Die Leistungen der Pflegepflichtversicherung sind gedeckelt. Die PKV hingegen erstattet (je nach Tarif) die medizinisch notwendigen Heilbehandlungskosten oft zu 100 %.

  • Finanzielles Risiko: Wird eine Maßnahme fälschlicherweise der Pflege zugeordnet, bleiben Sie auf hohen Restkosten sitzen.
  • Leistungsspektrum: In der PKV haben wir bei der Tarifwahl Einfluss auf die Qualität der Heilbehandlung. In der Pflegeversicherung sind die Sätze gesetzlich fixiert.
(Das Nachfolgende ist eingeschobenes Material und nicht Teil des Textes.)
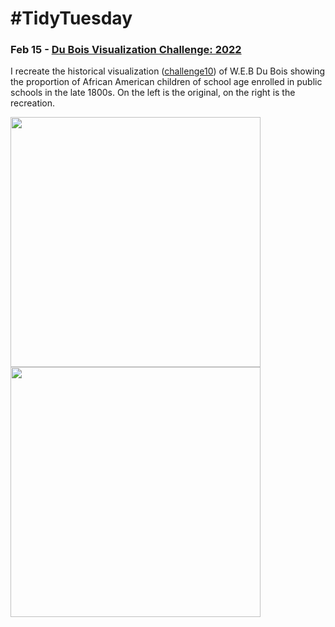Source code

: # #TidyTuesday


### Feb 15 - [Du Bois Visualization Challenge: 2022](https://nightingaledvs.com/the-dubois-challenge/)

I recreate the historical visualization ([challenge10](https://github.com/rfordatascience/tidytuesday/blob/master/data/2022/2022-02-15/readme.md)) of W.E.B Du Bois showing the proportion of African American children of school age enrolled in public schools in the late 1800s. On the left is the original, on the right is the recreation.

<img src = "https://user-images.githubusercontent.com/56567716/154167737-a62b7ecf-480b-4d65-a05f-454e32e97514.jpg" width = 400><img src = "https://user-images.githubusercontent.com/56567716/154168582-4e407f7d-f501-4d42-b8af-ed160183a69e.jpg" width = 400>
Ein Blick aus unserer Maklerpraxis

Wir betreuen am Mellenbergweg viele Mandanten, die für ihre Eltern oder für sich selbst eine leistungsstarke Absicherung suchen. Kürzlich hatten wir einen Fall, bei dem es um die Wundversorgung durch einen spezialisierten Pflegedienst ging. Die Versicherung wollte die Kosten auf die Pflegeversicherung abschieben.

Unter Verweis auf die aktuelle Rechtsprechung – wie das jetzige Urteil des LG Berlin – konnten wir darlegen, dass die Maßnahme einen klaren therapeutischen Zweck zur Heilung der Wunde hatte. Die PKV lenkte ein und übernahm die Kosten vollständig.

Unser Experten-Rat: Den „Tarif-Dschungel“ vermeiden

Als unabhängige Makler achten wir bereits bei der Auswahl Ihrer PKV darauf, wie klar und kundenfreundlich die Bedingungen formuliert sind.

  1. Lücken schließen: Eine private Pflegezusatzversicherung ist oft die perfekte Ergänzung, um genau diese Grauzonen zwischen Kranken- und Pflegeversicherung finanziell abzufedern.
  2. Ärztliche Begründung: Achten Sie darauf, dass Ihr behandelnder Arzt bei der Verordnung von Maßnahmen das medizinische Behandlungsziel klar benennt. Das ist oft das entscheidende Dokument im Streitfall.

Fazit: Rechtssicherheit gibt Sicherheit im Alter

Das Urteil des LG Berlin stärkt die Rechte der Versicherten. Es zeigt aber auch, wie wichtig es ist, einen Experten an der Seite zu haben, der die Nuancen zwischen Heilbehandlung und Pflege kennt. Wir bei Oeconomia unterstützen Sie dabei, dass Sie im Ernstfall nicht zwischen den Zuständigkeiten der Versicherer zerrieben werden.